--- Input ---
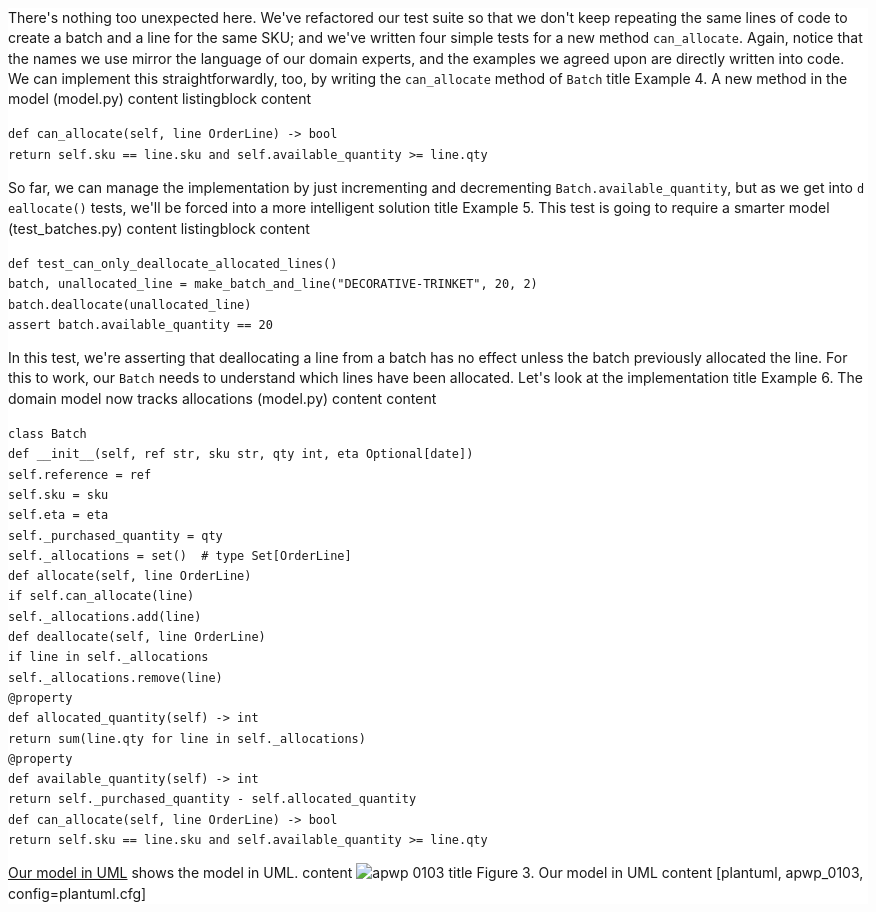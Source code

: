 There's nothing too unexpected here. We've refactored our test suite so that we don't keep repeating the same lines of code to create a batch and a line for the same SKU; and we've written four simple tests for a new method `can_allocate`. Again, notice that the names we use mirror the language of our domain experts, and the examples we agreed upon are directly written into code.
We can implement this straightforwardly, too, by writing the `can_allocate` method of `Batch`
title
Example 4. A new method in the model (model.py)
content
listingblock
content
``` highlight
def can_allocate(self, line OrderLine) -> bool
return self.sku == line.sku and self.available_quantity >= line.qty
```
So far, we can manage the implementation by just incrementing and decrementing `Batch.available_quantity`, but as we get into `deallocate()` tests, we'll be forced into a more intelligent solution
title
Example 5. This test is going to require a smarter model (test_batches.py)
content
listingblock
content
``` highlight
def test_can_only_deallocate_allocated_lines()
batch, unallocated_line = make_batch_and_line("DECORATIVE-TRINKET", 20, 2)
batch.deallocate(unallocated_line)
assert batch.available_quantity == 20
```
In this test, we're asserting that deallocating a line from a batch has no effect unless the batch previously allocated the line. For this to work, our `Batch` needs to understand which lines have been allocated. Let's look at the implementation
title
Example 6. The domain model now tracks allocations (model.py)
content
content
``` highlight
class Batch
def __init__(self, ref str, sku str, qty int, eta Optional[date])
self.reference = ref
self.sku = sku
self.eta = eta
self._purchased_quantity = qty
self._allocations = set()  # type Set[OrderLine]
def allocate(self, line OrderLine)
if self.can_allocate(line)
self._allocations.add(line)
def deallocate(self, line OrderLine)
if line in self._allocations
self._allocations.remove(line)
@property
def allocated_quantity(self) -> int
return sum(line.qty for line in self._allocations)
@property
def available_quantity(self) -> int
return self._purchased_quantity - self.allocated_quantity
def can_allocate(self, line OrderLine) -> bool
return self.sku == line.sku and self.available_quantity >= line.qty
```
[Our model in UML](#model_diagram) shows the model in UML.
content
![apwp 0103](images/apwp_0103.png)
title
Figure 3. Our model in UML
content
[plantuml, apwp_0103, config=plantuml.cfg]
---
- _Assignment_: For this listing, copy out every line that includes the word "tests".

- _Completed exercise_:
: There's nothing too unexpected here. We've refactored our test suite so that we don't keep repeating the same lines of code to create a batch and a line for the same SKU; and we've written four simple tests for a new method `can_allocate`. Again, notice that the names we use mirror the language of our domain experts, and the examples we agreed upon are directly written into code.
So far, we can manage the implementation by just incrementing and decrementing `Batch.available_quantity`, but as we get into `deallocate()` tests, we'll be forced into a more intelligent solution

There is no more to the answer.